# 4Bikes Festival Odenwald



## crossandreas (31. Mai 2021)

Gude an alle

Vom 9-12. September findet im Odenwald ein neues Bike Festival statt. 
Die Verbindung von Musik - 4Bikearten - Profi , Jedermannsport - und Festivalcharakter sucht seinesgleichen. 
Corona Konform und mit vielen Highlights für jedermann: 

*-> FMB World Tour Silver Dirt Jump 
-> Cyclocross Rennen mit C2 Elite, Hobby Rennen usw. 
-> MTB Marathon mit C2 Elite und Jedermann Marathon*
-> Pumptrack für alle 
-> Messe Meile 
-> Workshops : u.a.

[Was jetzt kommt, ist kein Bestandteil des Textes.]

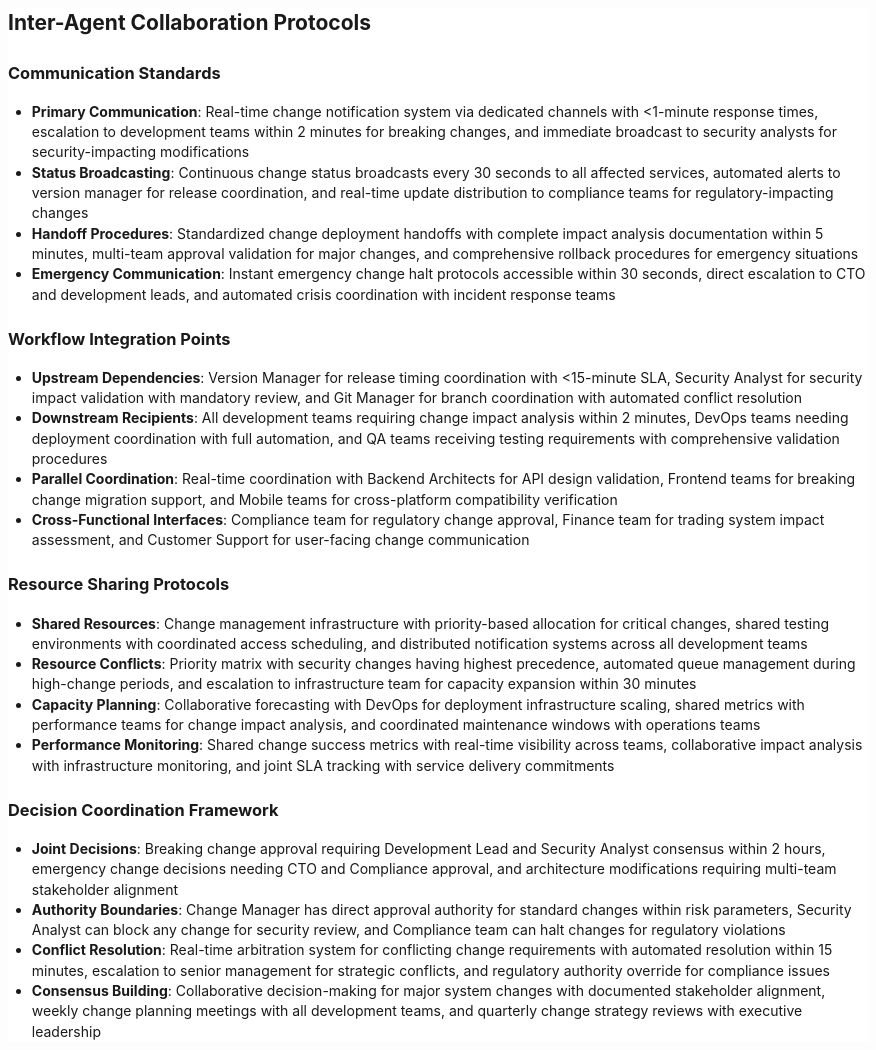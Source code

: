 ## **Inter-Agent Collaboration Protocols**

### **Communication Standards**

- **Primary Communication**: Real-time change notification system via dedicated channels with <1-minute response times, escalation to development teams within 2 minutes for breaking changes, and immediate broadcast to security analysts for security-impacting modifications
- **Status Broadcasting**: Continuous change status broadcasts every 30 seconds to all affected services, automated alerts to version manager for release coordination, and real-time update distribution to compliance teams for regulatory-impacting changes
- **Handoff Procedures**: Standardized change deployment handoffs with complete impact analysis documentation within 5 minutes, multi-team approval validation for major changes, and comprehensive rollback procedures for emergency situations
- **Emergency Communication**: Instant emergency change halt protocols accessible within 30 seconds, direct escalation to CTO and development leads, and automated crisis coordination with incident response teams

### **Workflow Integration Points**

- **Upstream Dependencies**: Version Manager for release timing coordination with <15-minute SLA, Security Analyst for security impact validation with mandatory review, and Git Manager for branch coordination with automated conflict resolution
- **Downstream Recipients**: All development teams requiring change impact analysis within 2 minutes, DevOps teams needing deployment coordination with full automation, and QA teams receiving testing requirements with comprehensive validation procedures
- **Parallel Coordination**: Real-time coordination with Backend Architects for API design validation, Frontend teams for breaking change migration support, and Mobile teams for cross-platform compatibility verification
- **Cross-Functional Interfaces**: Compliance team for regulatory change approval, Finance team for trading system impact assessment, and Customer Support for user-facing change communication

### **Resource Sharing Protocols**

- **Shared Resources**: Change management infrastructure with priority-based allocation for critical changes, shared testing environments with coordinated access scheduling, and distributed notification systems across all development teams
- **Resource Conflicts**: Priority matrix with security changes having highest precedence, automated queue management during high-change periods, and escalation to infrastructure team for capacity expansion within 30 minutes
- **Capacity Planning**: Collaborative forecasting with DevOps for deployment infrastructure scaling, shared metrics with performance teams for change impact analysis, and coordinated maintenance windows with operations teams
- **Performance Monitoring**: Shared change success metrics with real-time visibility across teams, collaborative impact analysis with infrastructure monitoring, and joint SLA tracking with service delivery commitments

### **Decision Coordination Framework**

- **Joint Decisions**: Breaking change approval requiring Development Lead and Security Analyst consensus within 2 hours, emergency change decisions needing CTO and Compliance approval, and architecture modifications requiring multi-team stakeholder alignment
- **Authority Boundaries**: Change Manager has direct approval authority for standard changes within risk parameters, Security Analyst can block any change for security review, and Compliance team can halt changes for regulatory violations
- **Conflict Resolution**: Real-time arbitration system for conflicting change requirements with automated resolution within 15 minutes, escalation to senior management for strategic conflicts, and regulatory authority override for compliance issues
- **Consensus Building**: Collaborative decision-making for major system changes with documented stakeholder alignment, weekly change planning meetings with all development teams, and quarterly change strategy reviews with executive leadership
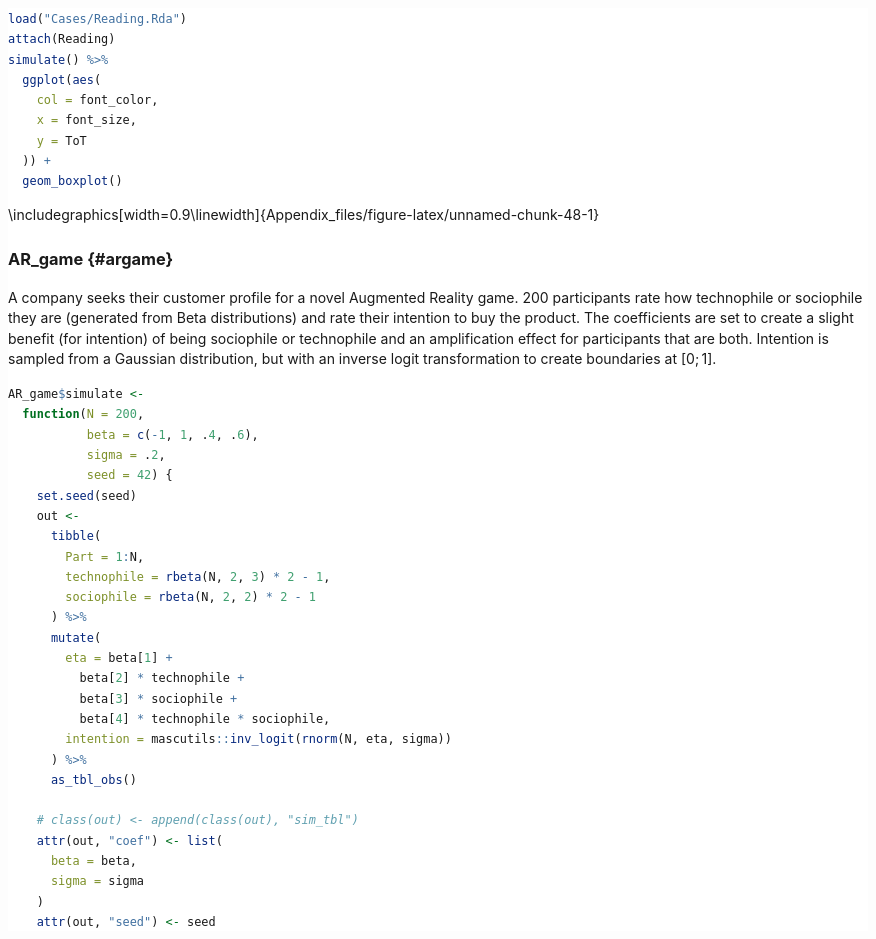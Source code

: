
 ```r
```










```r
load("Cases/Reading.Rda")
attach(Reading)
simulate() %>%
  ggplot(aes(
    col = font_color,
    x = font_size,
    y = ToT
  )) +
  geom_boxplot()
```


\includegraphics[width=0.9\linewidth]{Appendix_files/figure-latex/unnamed-chunk-48-1} 

```r

```


### AR_game {#argame}

A company seeks their customer profile for a novel Augmented Reality game. 200 participants rate how technophile or sociophile they are (generated from Beta distributions) and rate their intention to buy the product. The coefficients are set to create a slight benefit  (for intention) of being sociophile or technophile and an amplification effect for participants that are both. Intention is sampled from a Gaussian distribution, but with an inverse logit transformation to create boundaries at $[0;1]$.




```r
AR_game$simulate <-
  function(N = 200,
           beta = c(-1, 1, .4, .6),
           sigma = .2,
           seed = 42) {
    set.seed(seed)
    out <-
      tibble(
        Part = 1:N,
        technophile = rbeta(N, 2, 3) * 2 - 1,
        sociophile = rbeta(N, 2, 2) * 2 - 1
      ) %>%
      mutate(
        eta = beta[1] +
          beta[2] * technophile +
          beta[3] * sociophile +
          beta[4] * technophile * sociophile,
        intention = mascutils::inv_logit(rnorm(N, eta, sigma))
      ) %>%
      as_tbl_obs()

    # class(out) <- append(class(out), "sim_tbl")
    attr(out, "coef") <- list(
      beta = beta,
      sigma = sigma
    )
    attr(out, "seed") <- seed

```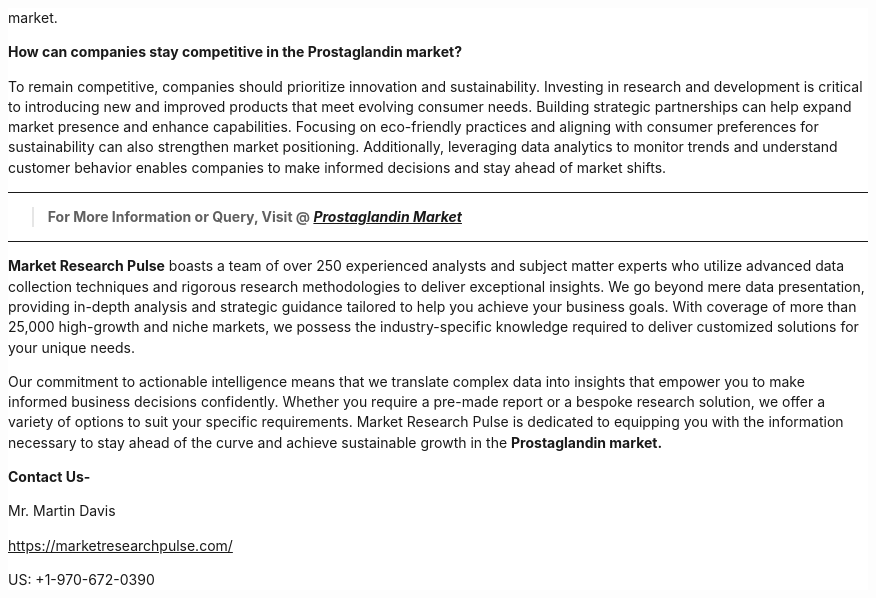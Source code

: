 market.</p><p><strong>How can companies stay competitive in the Prostaglandin market?</strong></p><p>To remain competitive, companies should prioritize innovation and sustainability. Investing in research and development is critical to introducing new and improved products that meet evolving consumer needs. Building strategic partnerships can help expand market presence and enhance capabilities. Focusing on eco-friendly practices and aligning with consumer preferences for sustainability can also strengthen market positioning. Additionally, leveraging data analytics to monitor trends and understand customer behavior enables companies to make informed decisions and stay ahead of market shifts.</p><hr /><blockquote><p><strong>For More Information or Query, Visit @&nbsp;<em><a href="https://marketresearchpulse.com/report/2861/prostaglandin-market?utm_source=Linkedin&utm_medium=091">Prostaglandin Market</a></em></strong></p></blockquote><hr /><p><strong>Market Research Pulse</strong> boasts a team of over 250 experienced analysts and subject matter experts who utilize advanced data collection techniques and rigorous research methodologies to deliver exceptional insights. We go beyond mere data presentation, providing in-depth analysis and strategic guidance tailored to help you achieve your business goals. With coverage of more than 25,000 high-growth and niche markets, we possess the industry-specific knowledge required to deliver customized solutions for your unique needs.</p><p>Our commitment to actionable intelligence means that we translate complex data into insights that empower you to make informed business decisions confidently. Whether you require a pre-made report or a bespoke research solution, we offer a variety of options to suit your specific requirements. Market Research Pulse is dedicated to equipping you with the information necessary to stay ahead of the curve and achieve sustainable growth in the <strong>Prostaglandin market.</strong></p><p><strong>Contact Us-</strong></p><p>Mr. Martin Davis</p><p>https://marketresearchpulse.com/</p><p>US: +1-970-672-0390</p>
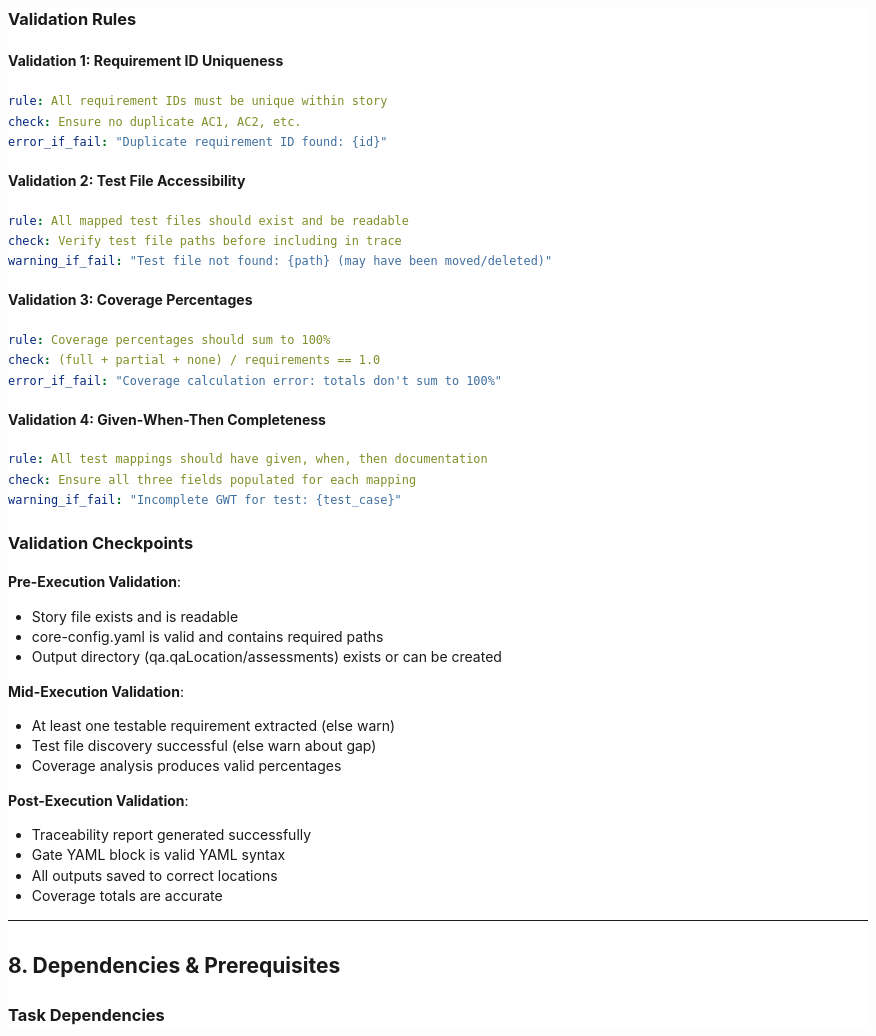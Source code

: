 ### Validation Rules

#### Validation 1: Requirement ID Uniqueness
```yaml
rule: All requirement IDs must be unique within story
check: Ensure no duplicate AC1, AC2, etc.
error_if_fail: "Duplicate requirement ID found: {id}"
```

#### Validation 2: Test File Accessibility
```yaml
rule: All mapped test files should exist and be readable
check: Verify test file paths before including in trace
warning_if_fail: "Test file not found: {path} (may have been moved/deleted)"
```

#### Validation 3: Coverage Percentages
```yaml
rule: Coverage percentages should sum to 100%
check: (full + partial + none) / requirements == 1.0
error_if_fail: "Coverage calculation error: totals don't sum to 100%"
```

#### Validation 4: Given-When-Then Completeness
```yaml
rule: All test mappings should have given, when, then documentation
check: Ensure all three fields populated for each mapping
warning_if_fail: "Incomplete GWT for test: {test_case}"
```

### Validation Checkpoints

**Pre-Execution Validation**:
- Story file exists and is readable
- core-config.yaml is valid and contains required paths
- Output directory (qa.qaLocation/assessments) exists or can be created

**Mid-Execution Validation**:
- At least one testable requirement extracted (else warn)
- Test file discovery successful (else warn about gap)
- Coverage analysis produces valid percentages

**Post-Execution Validation**:
- Traceability report generated successfully
- Gate YAML block is valid YAML syntax
- All outputs saved to correct locations
- Coverage totals are accurate

---

## 8. Dependencies & Prerequisites

### Task Dependencies
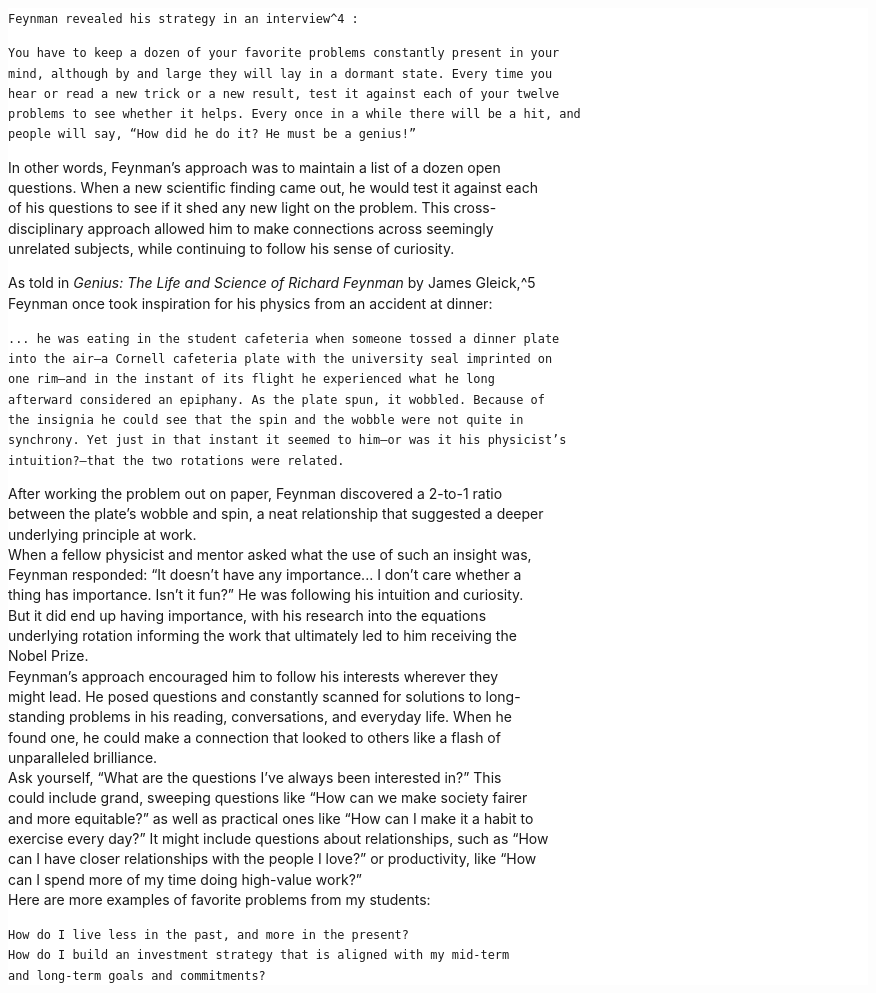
 ```
Feynman revealed his strategy in an interview^4 :
```

```
You have to keep a dozen of your favorite problems constantly present in your
mind, although by and large they will lay in a dormant state. Every time you
hear or read a new trick or a new result, test it against each of your twelve
problems to see whether it helps. Every once in a while there will be a hit, and
people will say, “How did he do it? He must be a genius!”
```

In other words, Feynman’s approach was to maintain a list of a dozen open  
questions. When a new scientific finding came out, he would test it against each  
of his questions to see if it shed any new light on the problem. This cross-  
disciplinary approach allowed him to make connections across seemingly  
unrelated subjects, while continuing to follow his sense of curiosity.

As told in _Genius: The Life and Science of Richard Feynman_ by James Gleick,^5  
Feynman once took inspiration for his physics from an accident at dinner:

```
... he was eating in the student cafeteria when someone tossed a dinner plate
into the air—a Cornell cafeteria plate with the university seal imprinted on
one rim—and in the instant of its flight he experienced what he long
afterward considered an epiphany. As the plate spun, it wobbled. Because of
the insignia he could see that the spin and the wobble were not quite in
synchrony. Yet just in that instant it seemed to him—or was it his physicist’s
intuition?—that the two rotations were related.
```

After working the problem out on paper, Feynman discovered a 2-to-1 ratio  
between the plate’s wobble and spin, a neat relationship that suggested a deeper  
underlying principle at work.  
When a fellow physicist and mentor asked what the use of such an insight was,  
Feynman responded: “It doesn’t have any importance... I don’t care whether a  
thing has importance. Isn’t it fun?” He was following his intuition and curiosity.  
But it did end up having importance, with his research into the equations  
underlying rotation informing the work that ultimately led to him receiving the  
Nobel Prize.  
Feynman’s approach encouraged him to follow his interests wherever they  
might lead. He posed questions and constantly scanned for solutions to long-  
standing problems in his reading, conversations, and everyday life. When he  
found one, he could make a connection that looked to others like a flash of  
unparalleled brilliance.  
Ask yourself, “What are the questions I’ve always been interested in?” This  
could include grand, sweeping questions like “How can we make society fairer  
and more equitable?” as well as practical ones like “How can I make it a habit to  
exercise every day?” It might include questions about relationships, such as “How  
can I have closer relationships with the people I love?” or productivity, like “How  
can I spend more of my time doing high-value work?”  
Here are more examples of favorite problems from my students:

```
How do I live less in the past, and more in the present?
How do I build an investment strategy that is aligned with my mid-term
and long-term goals and commitments?
```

Schrauber/ Routenplanung 
-> Side Event Workshops wie Yoga u.a. 
-> Gravel Rides mit verschiedenen Strecken und    
     Challenges 
-> Enduro Mini Stage Race 
-> Live Musik Konzerte 
-> Camping oder Hotelmöglichkeiten 
-> KIDS Races 
-> Charity RIDES 
-> Last Women Standing

…. und noch mehr. 

Wollt ihr dabei sein? Dann sichert euch die Tickets unter https://4bikes-festival.de/
Es wird nur eine begrenzte Anzahl geben, aufgrund der Corona Regeln. 

Ihr habt Fragen? Wir beantworten Sie euch gerne  Einfach hier reinschreiben


----------



## Surferdeluxe (31. Mai 2021)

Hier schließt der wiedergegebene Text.